Limbal congestion is seen as a semi-circular zone of conjunctival/scleral congestion located on the limbal margin adjacent to the where the scleral landing zone bears down on the sclera.
Limbal congestion will be present when excessive PLTT is present in that meridian, causing increased capillary force suctioning the lens down on the sclera.
With OCT imaging the congestion area will appear as bunched up conjunctival tissue adjacent to the heavy bearing SLZ and has a similar appearance to the edge of an impact zone caused by a large object striking the ground.
Observe the PLTT profile with you slit lamp and look for a too thick PLTT profile. Perform over topography and a negative fluorescein test and see if sodium fluorescein floods into the lens bowl where the limbal congestion is present.
If too much PLTT is present in the zone of the limbal congestion, no sodium fluorescein flows in underneath the lens and over topography shows the flat axis in that meridian, the cause is excessive down pressure. Try to decrease the overall sag of the lens or steepen the BOZR in that meridian to reduce the excessive PLTT.
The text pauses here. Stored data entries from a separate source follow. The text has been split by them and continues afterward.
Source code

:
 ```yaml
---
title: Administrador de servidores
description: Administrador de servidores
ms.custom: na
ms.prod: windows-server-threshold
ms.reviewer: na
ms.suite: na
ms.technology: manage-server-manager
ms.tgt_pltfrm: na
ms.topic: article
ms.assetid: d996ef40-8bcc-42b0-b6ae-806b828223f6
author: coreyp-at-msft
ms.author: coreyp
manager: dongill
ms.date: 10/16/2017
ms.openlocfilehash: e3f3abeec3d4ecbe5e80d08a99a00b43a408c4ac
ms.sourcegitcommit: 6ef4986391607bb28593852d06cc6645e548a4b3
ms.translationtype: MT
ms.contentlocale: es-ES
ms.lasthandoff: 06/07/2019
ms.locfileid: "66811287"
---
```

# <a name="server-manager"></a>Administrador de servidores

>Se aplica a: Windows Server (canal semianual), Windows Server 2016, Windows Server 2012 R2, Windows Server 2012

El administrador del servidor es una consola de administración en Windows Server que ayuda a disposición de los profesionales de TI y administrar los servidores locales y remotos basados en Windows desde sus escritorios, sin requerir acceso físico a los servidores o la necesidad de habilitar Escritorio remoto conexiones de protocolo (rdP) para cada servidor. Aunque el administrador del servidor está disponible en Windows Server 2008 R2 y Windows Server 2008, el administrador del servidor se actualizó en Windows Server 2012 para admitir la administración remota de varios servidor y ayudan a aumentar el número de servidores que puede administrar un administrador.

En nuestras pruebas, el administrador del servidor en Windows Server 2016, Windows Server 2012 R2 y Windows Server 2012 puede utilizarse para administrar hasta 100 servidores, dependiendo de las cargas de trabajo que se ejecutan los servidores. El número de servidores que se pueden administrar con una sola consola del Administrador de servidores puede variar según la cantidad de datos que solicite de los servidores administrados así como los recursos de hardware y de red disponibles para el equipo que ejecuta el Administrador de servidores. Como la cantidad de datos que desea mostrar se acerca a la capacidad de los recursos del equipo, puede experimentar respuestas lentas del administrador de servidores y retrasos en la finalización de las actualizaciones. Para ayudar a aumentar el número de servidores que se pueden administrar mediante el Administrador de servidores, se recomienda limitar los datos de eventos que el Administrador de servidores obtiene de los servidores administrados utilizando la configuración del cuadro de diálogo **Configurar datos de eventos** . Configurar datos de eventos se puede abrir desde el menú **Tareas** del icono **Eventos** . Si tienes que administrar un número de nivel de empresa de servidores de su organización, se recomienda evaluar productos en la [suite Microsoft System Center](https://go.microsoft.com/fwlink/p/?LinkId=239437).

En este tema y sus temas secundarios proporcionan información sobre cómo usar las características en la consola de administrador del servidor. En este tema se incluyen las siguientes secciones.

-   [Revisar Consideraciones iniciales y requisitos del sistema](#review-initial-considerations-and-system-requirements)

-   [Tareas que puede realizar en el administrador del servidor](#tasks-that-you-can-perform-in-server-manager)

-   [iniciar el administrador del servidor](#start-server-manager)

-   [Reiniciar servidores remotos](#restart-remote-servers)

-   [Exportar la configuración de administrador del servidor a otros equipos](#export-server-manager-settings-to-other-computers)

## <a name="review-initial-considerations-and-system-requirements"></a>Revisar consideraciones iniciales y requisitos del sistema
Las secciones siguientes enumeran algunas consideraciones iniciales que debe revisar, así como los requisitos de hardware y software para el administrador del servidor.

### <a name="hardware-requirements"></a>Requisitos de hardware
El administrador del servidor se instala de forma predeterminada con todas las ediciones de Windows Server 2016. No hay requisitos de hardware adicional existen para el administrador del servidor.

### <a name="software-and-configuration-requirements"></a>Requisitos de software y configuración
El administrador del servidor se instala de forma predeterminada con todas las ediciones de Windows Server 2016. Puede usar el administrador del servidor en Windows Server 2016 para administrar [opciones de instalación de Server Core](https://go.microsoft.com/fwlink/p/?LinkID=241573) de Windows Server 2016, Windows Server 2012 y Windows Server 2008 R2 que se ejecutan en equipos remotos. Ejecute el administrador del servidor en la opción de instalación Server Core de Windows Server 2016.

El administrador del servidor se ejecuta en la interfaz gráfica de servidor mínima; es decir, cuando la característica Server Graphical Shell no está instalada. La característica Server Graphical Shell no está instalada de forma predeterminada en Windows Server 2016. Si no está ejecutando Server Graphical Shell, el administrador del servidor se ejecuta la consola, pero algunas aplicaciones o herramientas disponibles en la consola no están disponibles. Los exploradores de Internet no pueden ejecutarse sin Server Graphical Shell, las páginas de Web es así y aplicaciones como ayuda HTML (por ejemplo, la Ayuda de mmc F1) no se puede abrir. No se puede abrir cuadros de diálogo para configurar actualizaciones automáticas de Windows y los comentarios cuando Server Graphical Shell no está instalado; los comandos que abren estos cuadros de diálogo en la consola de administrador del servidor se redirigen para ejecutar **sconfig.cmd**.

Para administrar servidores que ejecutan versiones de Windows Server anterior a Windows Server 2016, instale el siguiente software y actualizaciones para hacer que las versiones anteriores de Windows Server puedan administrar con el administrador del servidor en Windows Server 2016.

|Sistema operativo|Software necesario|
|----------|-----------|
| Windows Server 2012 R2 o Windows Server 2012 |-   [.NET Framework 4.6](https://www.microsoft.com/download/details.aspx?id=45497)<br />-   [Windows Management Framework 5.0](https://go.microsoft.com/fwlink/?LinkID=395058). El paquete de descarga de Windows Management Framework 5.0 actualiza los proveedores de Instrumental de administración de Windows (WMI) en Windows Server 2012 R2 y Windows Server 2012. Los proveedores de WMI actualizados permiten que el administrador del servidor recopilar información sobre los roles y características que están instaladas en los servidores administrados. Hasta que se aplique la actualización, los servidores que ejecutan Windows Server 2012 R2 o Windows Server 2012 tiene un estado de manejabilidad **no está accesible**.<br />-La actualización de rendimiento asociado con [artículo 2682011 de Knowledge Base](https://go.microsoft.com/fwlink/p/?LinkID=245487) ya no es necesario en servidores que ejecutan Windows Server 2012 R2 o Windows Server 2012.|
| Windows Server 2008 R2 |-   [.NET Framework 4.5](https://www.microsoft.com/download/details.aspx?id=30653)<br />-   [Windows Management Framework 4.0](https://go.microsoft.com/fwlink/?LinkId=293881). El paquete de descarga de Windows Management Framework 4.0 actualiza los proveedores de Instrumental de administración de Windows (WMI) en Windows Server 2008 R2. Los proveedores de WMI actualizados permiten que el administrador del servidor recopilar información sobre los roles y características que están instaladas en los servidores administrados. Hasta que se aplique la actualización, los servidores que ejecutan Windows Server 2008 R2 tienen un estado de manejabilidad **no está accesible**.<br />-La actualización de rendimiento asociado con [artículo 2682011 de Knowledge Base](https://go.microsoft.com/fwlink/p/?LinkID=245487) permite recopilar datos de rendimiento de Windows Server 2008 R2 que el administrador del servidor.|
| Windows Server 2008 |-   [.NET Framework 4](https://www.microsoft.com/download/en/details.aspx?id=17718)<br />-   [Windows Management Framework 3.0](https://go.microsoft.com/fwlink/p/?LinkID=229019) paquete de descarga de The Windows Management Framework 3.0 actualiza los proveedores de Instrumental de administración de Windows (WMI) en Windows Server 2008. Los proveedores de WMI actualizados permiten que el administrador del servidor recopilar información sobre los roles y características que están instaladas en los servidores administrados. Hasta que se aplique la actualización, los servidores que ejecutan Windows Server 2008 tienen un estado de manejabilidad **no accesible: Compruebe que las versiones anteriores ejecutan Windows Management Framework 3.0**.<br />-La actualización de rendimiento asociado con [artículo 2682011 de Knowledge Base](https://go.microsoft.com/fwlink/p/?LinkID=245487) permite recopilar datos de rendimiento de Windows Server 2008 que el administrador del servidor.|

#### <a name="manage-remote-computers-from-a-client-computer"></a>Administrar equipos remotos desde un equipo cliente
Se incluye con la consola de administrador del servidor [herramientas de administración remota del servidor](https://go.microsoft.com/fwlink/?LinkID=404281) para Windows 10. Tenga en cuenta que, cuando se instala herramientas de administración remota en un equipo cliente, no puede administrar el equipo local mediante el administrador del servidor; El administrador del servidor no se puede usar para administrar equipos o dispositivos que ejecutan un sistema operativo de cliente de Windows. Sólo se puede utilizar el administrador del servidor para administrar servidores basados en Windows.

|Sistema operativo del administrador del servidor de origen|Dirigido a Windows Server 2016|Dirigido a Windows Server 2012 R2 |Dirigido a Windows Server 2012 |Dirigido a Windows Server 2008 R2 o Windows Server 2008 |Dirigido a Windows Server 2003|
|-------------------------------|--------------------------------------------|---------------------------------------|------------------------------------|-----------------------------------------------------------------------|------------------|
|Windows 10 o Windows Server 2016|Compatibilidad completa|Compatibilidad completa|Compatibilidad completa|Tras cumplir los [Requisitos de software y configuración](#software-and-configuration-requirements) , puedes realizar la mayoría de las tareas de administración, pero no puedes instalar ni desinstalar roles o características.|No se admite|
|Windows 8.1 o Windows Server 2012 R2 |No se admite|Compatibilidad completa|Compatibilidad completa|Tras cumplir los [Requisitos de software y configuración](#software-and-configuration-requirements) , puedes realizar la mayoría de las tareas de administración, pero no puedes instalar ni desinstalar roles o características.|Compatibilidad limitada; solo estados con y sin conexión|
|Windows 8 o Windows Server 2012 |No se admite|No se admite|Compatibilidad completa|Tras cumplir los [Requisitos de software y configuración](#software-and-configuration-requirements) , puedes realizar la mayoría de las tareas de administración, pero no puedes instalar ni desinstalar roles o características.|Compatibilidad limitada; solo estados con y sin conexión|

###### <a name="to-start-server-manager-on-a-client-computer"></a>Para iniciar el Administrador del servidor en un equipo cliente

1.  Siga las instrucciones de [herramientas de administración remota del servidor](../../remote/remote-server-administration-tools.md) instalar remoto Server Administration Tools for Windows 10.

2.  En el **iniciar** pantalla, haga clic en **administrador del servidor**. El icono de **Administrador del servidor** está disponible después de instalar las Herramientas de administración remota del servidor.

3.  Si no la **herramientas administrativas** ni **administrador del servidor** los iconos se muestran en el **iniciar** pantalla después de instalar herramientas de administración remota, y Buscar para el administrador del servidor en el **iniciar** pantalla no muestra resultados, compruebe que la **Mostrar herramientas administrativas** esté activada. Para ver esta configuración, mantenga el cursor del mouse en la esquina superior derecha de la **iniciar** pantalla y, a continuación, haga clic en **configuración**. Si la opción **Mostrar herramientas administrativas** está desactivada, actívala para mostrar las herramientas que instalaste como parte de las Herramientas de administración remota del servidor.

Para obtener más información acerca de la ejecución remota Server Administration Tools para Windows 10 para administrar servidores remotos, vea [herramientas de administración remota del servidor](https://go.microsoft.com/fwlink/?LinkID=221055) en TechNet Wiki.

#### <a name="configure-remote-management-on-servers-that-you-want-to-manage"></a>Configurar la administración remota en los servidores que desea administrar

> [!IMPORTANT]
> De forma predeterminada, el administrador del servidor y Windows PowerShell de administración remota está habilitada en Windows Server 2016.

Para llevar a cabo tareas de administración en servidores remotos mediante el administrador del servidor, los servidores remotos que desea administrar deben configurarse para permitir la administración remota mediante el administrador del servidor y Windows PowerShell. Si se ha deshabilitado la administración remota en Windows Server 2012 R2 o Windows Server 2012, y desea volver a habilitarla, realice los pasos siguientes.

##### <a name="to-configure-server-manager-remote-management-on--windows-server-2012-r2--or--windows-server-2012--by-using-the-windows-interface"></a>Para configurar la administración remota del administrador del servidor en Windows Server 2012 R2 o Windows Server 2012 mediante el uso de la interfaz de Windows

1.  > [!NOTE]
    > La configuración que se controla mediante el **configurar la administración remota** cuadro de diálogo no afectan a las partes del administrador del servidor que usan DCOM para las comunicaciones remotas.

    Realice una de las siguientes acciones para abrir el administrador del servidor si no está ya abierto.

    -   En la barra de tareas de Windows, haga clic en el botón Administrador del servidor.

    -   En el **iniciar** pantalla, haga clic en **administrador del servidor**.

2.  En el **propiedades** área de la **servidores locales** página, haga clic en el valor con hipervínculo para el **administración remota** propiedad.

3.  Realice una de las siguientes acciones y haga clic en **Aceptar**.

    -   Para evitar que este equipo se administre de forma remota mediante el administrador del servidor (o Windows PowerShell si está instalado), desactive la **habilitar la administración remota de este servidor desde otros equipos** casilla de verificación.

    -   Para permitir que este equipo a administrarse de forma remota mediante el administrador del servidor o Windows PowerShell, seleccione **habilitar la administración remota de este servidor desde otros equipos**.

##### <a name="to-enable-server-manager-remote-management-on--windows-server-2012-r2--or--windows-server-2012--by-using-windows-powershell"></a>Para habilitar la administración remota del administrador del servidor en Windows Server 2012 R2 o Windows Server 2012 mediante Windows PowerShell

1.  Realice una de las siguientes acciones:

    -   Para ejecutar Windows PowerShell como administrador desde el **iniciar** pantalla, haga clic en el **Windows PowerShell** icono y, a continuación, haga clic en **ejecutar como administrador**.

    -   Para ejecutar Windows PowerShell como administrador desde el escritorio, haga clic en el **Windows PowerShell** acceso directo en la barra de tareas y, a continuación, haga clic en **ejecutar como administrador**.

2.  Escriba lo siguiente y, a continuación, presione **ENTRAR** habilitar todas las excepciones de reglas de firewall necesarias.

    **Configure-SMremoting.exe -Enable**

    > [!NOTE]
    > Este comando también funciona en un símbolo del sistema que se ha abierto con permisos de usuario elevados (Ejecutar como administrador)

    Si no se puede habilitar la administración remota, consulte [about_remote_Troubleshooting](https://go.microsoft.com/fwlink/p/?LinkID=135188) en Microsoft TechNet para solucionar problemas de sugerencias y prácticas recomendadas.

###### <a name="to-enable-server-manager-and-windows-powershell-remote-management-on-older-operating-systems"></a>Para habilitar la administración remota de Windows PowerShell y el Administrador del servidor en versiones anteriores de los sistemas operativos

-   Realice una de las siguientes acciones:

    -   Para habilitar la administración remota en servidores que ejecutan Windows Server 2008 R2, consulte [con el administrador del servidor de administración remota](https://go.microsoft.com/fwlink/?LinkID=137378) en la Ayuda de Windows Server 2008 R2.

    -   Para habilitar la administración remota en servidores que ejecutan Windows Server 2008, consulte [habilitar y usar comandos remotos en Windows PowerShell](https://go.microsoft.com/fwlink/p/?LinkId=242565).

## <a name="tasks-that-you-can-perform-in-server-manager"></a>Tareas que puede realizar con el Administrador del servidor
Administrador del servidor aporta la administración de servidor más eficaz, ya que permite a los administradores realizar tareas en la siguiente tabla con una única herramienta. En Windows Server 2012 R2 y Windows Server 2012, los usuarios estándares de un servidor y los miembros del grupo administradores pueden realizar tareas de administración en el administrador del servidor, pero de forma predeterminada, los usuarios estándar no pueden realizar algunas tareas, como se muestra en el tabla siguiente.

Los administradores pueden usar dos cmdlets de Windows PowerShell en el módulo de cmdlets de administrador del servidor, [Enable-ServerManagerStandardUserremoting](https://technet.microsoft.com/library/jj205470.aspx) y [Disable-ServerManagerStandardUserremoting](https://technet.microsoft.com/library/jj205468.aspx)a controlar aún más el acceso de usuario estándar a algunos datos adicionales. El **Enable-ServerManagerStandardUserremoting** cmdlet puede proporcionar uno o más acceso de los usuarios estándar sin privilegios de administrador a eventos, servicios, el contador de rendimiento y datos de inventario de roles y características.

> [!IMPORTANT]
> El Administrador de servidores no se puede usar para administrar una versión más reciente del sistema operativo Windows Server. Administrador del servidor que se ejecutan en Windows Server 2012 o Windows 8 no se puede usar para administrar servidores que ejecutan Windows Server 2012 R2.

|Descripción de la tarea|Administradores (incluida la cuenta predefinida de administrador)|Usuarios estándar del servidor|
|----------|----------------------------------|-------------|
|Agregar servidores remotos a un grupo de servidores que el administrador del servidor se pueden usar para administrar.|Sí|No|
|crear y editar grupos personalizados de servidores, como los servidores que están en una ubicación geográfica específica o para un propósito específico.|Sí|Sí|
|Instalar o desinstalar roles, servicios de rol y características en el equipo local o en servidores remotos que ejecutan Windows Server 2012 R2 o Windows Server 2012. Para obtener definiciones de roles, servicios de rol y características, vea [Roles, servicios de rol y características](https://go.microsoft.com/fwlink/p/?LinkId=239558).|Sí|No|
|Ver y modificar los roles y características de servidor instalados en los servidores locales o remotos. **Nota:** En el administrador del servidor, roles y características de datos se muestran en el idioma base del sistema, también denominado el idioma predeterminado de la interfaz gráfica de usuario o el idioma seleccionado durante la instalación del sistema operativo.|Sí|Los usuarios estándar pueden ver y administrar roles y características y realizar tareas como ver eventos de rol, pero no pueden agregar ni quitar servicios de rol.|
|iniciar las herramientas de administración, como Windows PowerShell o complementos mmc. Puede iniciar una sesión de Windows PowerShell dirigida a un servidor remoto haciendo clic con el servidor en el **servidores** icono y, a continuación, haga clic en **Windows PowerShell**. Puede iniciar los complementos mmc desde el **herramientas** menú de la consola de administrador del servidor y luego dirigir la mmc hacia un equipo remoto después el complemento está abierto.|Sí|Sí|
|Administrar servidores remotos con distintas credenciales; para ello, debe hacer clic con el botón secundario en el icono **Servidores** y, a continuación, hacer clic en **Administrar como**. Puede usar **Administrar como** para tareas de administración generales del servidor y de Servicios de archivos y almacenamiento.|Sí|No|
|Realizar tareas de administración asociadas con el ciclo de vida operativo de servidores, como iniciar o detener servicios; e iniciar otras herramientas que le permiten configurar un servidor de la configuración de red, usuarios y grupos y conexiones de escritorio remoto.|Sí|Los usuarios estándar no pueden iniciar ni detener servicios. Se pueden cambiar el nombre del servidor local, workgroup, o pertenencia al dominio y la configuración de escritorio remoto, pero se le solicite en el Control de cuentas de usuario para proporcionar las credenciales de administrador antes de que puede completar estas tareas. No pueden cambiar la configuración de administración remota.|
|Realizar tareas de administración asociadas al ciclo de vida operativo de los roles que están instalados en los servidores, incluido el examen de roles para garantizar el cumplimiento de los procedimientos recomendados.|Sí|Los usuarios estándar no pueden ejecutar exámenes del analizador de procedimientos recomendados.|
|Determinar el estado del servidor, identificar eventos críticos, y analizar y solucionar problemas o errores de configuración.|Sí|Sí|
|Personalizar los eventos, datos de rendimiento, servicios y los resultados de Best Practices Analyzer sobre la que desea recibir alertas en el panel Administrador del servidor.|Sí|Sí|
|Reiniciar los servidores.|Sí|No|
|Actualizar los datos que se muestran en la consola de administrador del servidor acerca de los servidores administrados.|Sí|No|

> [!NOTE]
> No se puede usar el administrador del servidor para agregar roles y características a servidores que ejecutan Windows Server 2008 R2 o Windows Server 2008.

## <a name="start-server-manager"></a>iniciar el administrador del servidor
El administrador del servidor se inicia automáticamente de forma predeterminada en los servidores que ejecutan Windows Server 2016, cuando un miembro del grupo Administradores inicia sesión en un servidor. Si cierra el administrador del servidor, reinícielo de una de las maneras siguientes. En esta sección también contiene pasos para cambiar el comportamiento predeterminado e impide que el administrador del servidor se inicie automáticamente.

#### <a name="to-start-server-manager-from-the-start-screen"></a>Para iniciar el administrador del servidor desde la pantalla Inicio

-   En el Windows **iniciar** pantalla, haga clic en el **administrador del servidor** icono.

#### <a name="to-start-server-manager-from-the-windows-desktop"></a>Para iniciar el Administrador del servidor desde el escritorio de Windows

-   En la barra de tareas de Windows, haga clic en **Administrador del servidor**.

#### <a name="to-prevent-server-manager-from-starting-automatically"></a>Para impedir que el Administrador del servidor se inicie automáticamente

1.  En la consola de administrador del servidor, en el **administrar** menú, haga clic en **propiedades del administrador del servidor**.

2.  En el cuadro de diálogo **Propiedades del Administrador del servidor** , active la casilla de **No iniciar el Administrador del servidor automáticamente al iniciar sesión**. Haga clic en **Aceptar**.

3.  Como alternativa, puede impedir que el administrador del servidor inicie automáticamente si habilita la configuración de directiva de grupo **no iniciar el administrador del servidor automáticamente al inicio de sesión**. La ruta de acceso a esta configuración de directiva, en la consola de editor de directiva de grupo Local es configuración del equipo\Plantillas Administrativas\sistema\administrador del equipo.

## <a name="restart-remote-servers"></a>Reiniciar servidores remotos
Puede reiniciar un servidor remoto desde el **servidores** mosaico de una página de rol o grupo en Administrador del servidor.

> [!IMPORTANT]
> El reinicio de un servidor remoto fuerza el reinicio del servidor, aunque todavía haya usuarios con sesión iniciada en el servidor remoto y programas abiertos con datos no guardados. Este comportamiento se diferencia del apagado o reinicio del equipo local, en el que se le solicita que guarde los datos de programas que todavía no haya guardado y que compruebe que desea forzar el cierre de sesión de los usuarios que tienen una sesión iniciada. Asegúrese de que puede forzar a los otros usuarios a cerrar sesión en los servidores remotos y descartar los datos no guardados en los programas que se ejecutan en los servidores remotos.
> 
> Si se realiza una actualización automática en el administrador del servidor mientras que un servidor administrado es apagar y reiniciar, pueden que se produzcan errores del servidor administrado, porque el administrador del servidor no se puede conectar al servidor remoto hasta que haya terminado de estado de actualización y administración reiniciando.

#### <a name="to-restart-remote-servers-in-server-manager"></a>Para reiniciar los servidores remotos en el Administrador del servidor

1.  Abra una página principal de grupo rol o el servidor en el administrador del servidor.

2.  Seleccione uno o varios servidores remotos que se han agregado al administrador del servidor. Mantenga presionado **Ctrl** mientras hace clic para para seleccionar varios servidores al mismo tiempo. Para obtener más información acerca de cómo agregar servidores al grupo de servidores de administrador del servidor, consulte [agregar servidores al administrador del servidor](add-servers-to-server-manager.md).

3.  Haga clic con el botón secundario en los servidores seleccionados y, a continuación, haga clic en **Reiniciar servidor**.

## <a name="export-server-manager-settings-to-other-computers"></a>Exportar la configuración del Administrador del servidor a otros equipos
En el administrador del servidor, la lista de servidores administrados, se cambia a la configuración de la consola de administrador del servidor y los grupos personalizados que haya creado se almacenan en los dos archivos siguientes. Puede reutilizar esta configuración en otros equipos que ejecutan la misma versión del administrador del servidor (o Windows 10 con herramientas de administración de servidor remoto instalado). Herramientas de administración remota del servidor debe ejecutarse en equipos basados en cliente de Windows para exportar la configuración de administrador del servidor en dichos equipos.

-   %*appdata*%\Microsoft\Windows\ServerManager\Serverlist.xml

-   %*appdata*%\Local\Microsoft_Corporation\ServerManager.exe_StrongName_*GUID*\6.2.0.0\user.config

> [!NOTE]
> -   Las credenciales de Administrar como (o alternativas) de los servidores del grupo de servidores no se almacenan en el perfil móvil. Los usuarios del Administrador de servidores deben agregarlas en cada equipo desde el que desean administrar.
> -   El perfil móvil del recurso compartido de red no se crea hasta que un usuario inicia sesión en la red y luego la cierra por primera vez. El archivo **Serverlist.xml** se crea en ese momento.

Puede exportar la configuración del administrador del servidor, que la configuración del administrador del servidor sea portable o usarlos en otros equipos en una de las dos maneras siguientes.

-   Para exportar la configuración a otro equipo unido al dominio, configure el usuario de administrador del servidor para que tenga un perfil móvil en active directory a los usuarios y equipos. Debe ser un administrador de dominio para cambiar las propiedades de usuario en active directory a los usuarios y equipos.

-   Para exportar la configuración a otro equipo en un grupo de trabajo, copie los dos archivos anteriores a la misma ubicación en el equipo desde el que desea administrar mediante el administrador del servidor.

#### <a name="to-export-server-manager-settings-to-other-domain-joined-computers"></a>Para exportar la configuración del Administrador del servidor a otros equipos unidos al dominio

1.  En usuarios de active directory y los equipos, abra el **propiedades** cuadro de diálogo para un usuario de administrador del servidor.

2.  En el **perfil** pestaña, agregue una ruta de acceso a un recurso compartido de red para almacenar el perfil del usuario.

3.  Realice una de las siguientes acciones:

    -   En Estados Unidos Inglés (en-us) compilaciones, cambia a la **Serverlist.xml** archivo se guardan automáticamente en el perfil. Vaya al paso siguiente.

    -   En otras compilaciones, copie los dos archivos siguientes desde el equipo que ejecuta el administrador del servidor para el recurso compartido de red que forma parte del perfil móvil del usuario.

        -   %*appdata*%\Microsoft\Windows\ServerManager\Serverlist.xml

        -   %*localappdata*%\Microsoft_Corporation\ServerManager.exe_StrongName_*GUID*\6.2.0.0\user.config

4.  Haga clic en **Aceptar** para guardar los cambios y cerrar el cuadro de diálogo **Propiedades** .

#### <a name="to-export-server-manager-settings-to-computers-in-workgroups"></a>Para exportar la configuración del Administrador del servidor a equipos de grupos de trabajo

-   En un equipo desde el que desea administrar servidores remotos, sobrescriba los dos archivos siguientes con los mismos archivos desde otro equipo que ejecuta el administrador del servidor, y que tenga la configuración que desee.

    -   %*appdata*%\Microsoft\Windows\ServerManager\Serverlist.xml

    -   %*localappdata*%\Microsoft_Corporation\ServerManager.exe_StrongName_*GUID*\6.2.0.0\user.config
Note: In some cases, it will be necessary to use a toric back optic zone to achieve the desired results. For example in keratoconus, limbal congestion can often be seen at the 6 o’clock position. Steepening the overall BOZR can cause lens bearing in the horizontal meridian, so instead of steepening the overall BOZR, only the BOZR of the vertical meridian can be steepened, effectively decreasing the mid-peripheral PLTT in the vertical meridian without affecting the mid-peripheral PLLT of the horizontal meridian.